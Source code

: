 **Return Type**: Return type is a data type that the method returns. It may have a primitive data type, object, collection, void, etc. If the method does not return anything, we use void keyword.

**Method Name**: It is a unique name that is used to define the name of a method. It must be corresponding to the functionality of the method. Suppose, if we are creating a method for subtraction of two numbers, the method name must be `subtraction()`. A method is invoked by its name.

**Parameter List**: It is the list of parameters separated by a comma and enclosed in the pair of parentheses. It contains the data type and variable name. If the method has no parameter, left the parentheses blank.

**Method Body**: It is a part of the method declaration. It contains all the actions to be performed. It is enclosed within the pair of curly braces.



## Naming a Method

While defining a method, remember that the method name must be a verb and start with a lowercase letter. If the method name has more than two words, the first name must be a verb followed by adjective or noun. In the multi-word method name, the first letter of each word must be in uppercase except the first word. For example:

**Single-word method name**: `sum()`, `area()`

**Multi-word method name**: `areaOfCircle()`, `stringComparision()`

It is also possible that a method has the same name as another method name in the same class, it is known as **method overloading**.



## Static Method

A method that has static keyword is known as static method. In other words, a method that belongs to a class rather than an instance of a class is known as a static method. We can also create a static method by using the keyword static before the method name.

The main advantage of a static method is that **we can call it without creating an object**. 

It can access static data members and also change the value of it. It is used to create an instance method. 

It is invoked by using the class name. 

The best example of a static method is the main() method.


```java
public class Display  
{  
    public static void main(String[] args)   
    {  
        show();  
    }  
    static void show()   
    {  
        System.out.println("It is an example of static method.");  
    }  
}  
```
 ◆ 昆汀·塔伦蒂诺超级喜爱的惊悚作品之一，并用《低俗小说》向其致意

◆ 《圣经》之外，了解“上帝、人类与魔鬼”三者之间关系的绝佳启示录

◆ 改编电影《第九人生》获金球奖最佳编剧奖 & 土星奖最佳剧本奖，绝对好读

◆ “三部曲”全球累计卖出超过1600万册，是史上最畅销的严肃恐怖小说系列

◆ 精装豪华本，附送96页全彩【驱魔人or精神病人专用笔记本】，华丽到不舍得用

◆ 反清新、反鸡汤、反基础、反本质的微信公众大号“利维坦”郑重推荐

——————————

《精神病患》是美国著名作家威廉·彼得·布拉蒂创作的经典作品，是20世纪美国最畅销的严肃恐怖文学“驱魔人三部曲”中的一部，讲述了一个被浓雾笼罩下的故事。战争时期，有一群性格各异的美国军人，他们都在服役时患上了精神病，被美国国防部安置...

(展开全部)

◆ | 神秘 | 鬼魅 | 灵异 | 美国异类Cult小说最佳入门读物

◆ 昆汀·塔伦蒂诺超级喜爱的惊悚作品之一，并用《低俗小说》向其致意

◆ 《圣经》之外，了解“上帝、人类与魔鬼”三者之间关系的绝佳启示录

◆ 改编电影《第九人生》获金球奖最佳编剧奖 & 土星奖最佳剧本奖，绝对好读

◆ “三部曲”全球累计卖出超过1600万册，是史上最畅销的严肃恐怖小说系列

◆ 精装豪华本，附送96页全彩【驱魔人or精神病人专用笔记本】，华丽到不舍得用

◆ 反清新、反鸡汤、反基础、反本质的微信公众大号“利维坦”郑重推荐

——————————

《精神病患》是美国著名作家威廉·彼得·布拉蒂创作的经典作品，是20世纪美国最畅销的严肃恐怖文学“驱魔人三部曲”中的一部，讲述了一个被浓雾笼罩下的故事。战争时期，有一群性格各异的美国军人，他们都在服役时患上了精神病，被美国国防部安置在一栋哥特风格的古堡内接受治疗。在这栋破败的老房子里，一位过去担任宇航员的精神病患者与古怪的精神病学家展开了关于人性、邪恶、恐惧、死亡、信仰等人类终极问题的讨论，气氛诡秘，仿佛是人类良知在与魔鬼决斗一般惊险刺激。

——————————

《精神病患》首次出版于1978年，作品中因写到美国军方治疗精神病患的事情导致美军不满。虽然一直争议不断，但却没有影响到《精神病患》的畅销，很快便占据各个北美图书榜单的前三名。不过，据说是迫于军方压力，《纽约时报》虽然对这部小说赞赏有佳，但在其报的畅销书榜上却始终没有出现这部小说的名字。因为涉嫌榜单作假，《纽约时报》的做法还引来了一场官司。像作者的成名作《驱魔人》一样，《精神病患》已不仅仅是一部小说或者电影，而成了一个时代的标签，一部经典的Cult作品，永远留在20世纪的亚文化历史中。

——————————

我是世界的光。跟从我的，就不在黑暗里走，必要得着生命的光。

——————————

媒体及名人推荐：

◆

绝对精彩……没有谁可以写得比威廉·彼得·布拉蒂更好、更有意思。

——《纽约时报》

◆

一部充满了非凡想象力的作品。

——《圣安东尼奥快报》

------------------------

» **What you are asked to do**
With nothing omitted, set down all of the records again.

» **Answer box**
Source code

: **Return Type**: Return type is a data type that the method returns. It may have a primitive data type, object, collection, void, etc. If the method does not return anything, we use void keyword.

**Method Name**: It is a unique name that is used to define the name of a method. It must be corresponding to the functionality of the method. Suppose, if we are creating a method for subtraction of two numbers, the method name must be `subtraction()`. A method is invoked by its name.

**Parameter List**: It is the list of parameters separated by a comma and enclosed in the pair of parentheses. It contains the data type and variable name. If the method has no parameter, left the parentheses blank.

**Method Body**: It is a part of the method declaration. It contains all the actions to be performed. It is enclosed within the pair of curly braces.



## Naming a Method

While defining a method, remember that the method name must be a verb and start with a lowercase letter. If the method name has more than two words, the first name must be a verb followed by adjective or noun. In the multi-word method name, the first letter of each word must be in uppercase except the first word. For example:

**Single-word method name**: `sum()`, `area()`

**Multi-word method name**: `areaOfCircle()`, `stringComparision()`

It is also possible that a method has the same name as another method name in the same class, it is known as **method overloading**.



## Static Method

A method that has static keyword is known as static method. In other words, a method that belongs to a class rather than an instance of a class is known as a static method. We can also create a static method by using the keyword static before the method name.

The main advantage of a static method is that **we can call it without creating an object**. 

It can access static data members and also change the value of it. It is used to create an instance method. 

It is invoked by using the class name. 

The best example of a static method is the main() method.


```java
public class Display  
{  
    public static void main(String[] args)   
    {  
        show();  
    }  
    static void show()   
    {  
        System.out.println("It is an example of static method.");  
    }  
}  
```
 ◆ 昆汀·塔伦蒂诺超级喜爱的惊悚作品之一，并用《低俗小说》向其致意

◆ 《圣经》之外，了解“上帝、人类与魔鬼”三者之间关系的绝佳启示录

◆ 改编电影《第九人生》获金球奖最佳编剧奖 & 土星奖最佳剧本奖，绝对好读

◆ “三部曲”全球累计卖出超过1600万册，是史上最畅销的严肃恐怖小说系列

◆ 精装豪华本，附送96页全彩【驱魔人or精神病人专用笔记本】，华丽到不舍得用

◆ 反清新、反鸡汤、反基础、反本质的微信公众大号“利维坦”郑重推荐

——————————

《精神病患》是美国著名作家威廉·彼得·布拉蒂创作的经典作品，是20世纪美国最畅销的严肃恐怖文学“驱魔人三部曲”中的一部，讲述了一个被浓雾笼罩下的故事。战争时期，有一群性格各异的美国军人，他们都在服役时患上了精神病，被美国国防部安置...

(展开全部)

◆ | 神秘 | 鬼魅 | 灵异 | 美国异类Cult小说最佳入门读物

◆ 昆汀·塔伦蒂诺超级喜爱的惊悚作品之一，并用《低俗小说》向其致意

◆ 《圣经》之外，了解“上帝、人类与魔鬼”三者之间关系的绝佳启示录

◆ 改编电影《第九人生》获金球奖最佳编剧奖 & 土星奖最佳剧本奖，绝对好读

◆ “三部曲”全球累计卖出超过1600万册，是史上最畅销的严肃恐怖小说系列

◆ 精装豪华本，附送96页全彩【驱魔人or精神病人专用笔记本】，华丽到不舍得用

◆ 反清新、反鸡汤、反基础、反本质的微信公众大号“利维坦”郑重推荐

——————————

《精神病患》是美国著名作家威廉·彼得·布拉蒂创作的经典作品，是20世纪美国最畅销的严肃恐怖文学“驱魔人三部曲”中的一部，讲述了一个被浓雾笼罩下的故事。战争时期，有一群性格各异的美国军人，他们都在服役时患上了精神病，被美国国防部安置在一栋哥特风格的古堡内接受治疗。在这栋破败的老房子里，一位过去担任宇航员的精神病患者与古怪的精神病学家展开了关于人性、邪恶、恐惧、死亡、信仰等人类终极问题的讨论，气氛诡秘，仿佛是人类良知在与魔鬼决斗一般惊险刺激。

——————————

《精神病患》首次出版于1978年，作品中因写到美国军方治疗精神病患的事情导致美军不满。虽然一直争议不断，但却没有影响到《精神病患》的畅销，很快便占据各个北美图书榜单的前三名。不过，据说是迫于军方压力，《纽约时报》虽然对这部小说赞赏有佳，但在其报的畅销书榜上却始终没有出现这部小说的名字。因为涉嫌榜单作假，《纽约时报》的做法还引来了一场官司。像作者的成名作《驱魔人》一样，《精神病患》已不仅仅是一部小说或者电影，而成了一个时代的标签，一部经典的Cult作品，永远留在20世纪的亚文化历史中。

——————————

我是世界的光。跟从我的，就不在黑暗里走，必要得着生命的光。

——————————

媒体及名人推荐：

◆

绝对精彩……没有谁可以写得比威廉·彼得·布拉蒂更好、更有意思。

——《纽约时报》

◆

一部充满了非凡想象力的作品。

——《圣安东尼奥快报》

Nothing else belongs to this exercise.